Karena Akte Kelahiran tidak ada, Saya memilih menggunakan ijasah asli sekolah tinggi tempat saya menuntut ilmu S1 di Surabaya. Singkat kata, Saya pun mengantri. Waktu berlalu, setelah 30 menit berdiri di antrian, tibalah saatnya giliran Saya. Petugas Loket VI pun menerima berkas Saya. Membolak-balik dengan serius berkas itu, untuk mengcheck kelengkapan.
"Pak, ijasah Anda tidak bisa digunakan,!" kata Reta, petugas loket. "Kenapa?" tanya Saya. Asal tahu saja, ijasah saya memang bukan ijasah universitas atau sekolah tinggi negeri. "Hanya" ijasah sekolah tinggi ilmu komunikasi tertua di Indonesia Timur. Meski begitu, tetap saja ijasah itu ijasah asli yang dikeluarkan Dirjen Dikti Depdiknas. "Tapi tidak bisa, pak. Kami hanya menerima ijasah SMA atau SMP yang ada nama orang tua," katanya. Kali ini dengan sedikit menarik ujung bibirnya.
"Kenapa? Kan nama orang tua saya ada di KSK? Yang Saya bawa ini adalah ijasah asli," saya coba berargumentasi.
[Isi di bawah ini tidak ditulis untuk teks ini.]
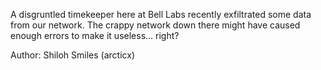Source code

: A disgruntled timekeeper here at Bell Labs recently exfiltrated some data from our network. The crappy network down there might have caused enough errors to make it useless... right?

Author: Shiloh Smiles (arcticx)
Reta bergeming, sambil memasukkan seluruh surat-surat Saya ke dalam map. "Pak, ini sudah keputusan atasan, maaf ijazah Anda tidak bisa digunakan untuk mengurus paspor," katanya, sambil mengembalikan seluruh permohonan Saya.
Saya tetap tidak bisa terima. Kalau memang harus ijasah SMA atau SMP atau yang ada nama orang tua, mengapa tidak disebutkan dari awal. Bahkan, bila kita buka website Imigrasi Surabaya, tepatnya di kolom SPRI, maka akan tampak tidak adanya persyaratan yang dikatakan Reta. Di sebutkan dalam situs itu persyarakat permohonan paspor RI hanya Keterangan Identitas Diri, berupa Bukti domisili yang ditunjukkan dengan Kartu Tanda Penduduk (KTP), atau Resi Kartu Tanda Penduduk. Dilengkapi dengan Kartu Keluarga (KK) bagi daerah yang telah mengeluarkan KK, atau keterangan bertempat tinggal dari Kecamatan.
Bagi WNI yang bertempat tinggal di luar wilayah Indonesia (Penduduk Luar Negeri), berupa Tanda Penduduk negara setempat atau bukti/petunjuk/keterangan ijin yang menunjukkan bahwa pemohon bertempat tinggal di negara tersebut. Bukti Identitas Diri, pun hanya berupa Akte kelahiran atau Akte perkawinan/Surat nikah atau Ijasah atau Surat baptis. Lalu apa yang salah?
Yang salah adalah dugaan awal Saya. Imigrasi sepertinya belum berubah,..capek dech!
whehehehe... klo capek, apa perlu dipijeti?
BalasHapusWah, kalo ternyata utk ke luar negri harus pakai ijazah SMP atau SMA krn ada nama ortu, lalu gimana para dosen PT yang belajar ke luar negri.
Apa mereka juga pake ijazah SMP atau SMA dalam lampiran permohonan paspor ya?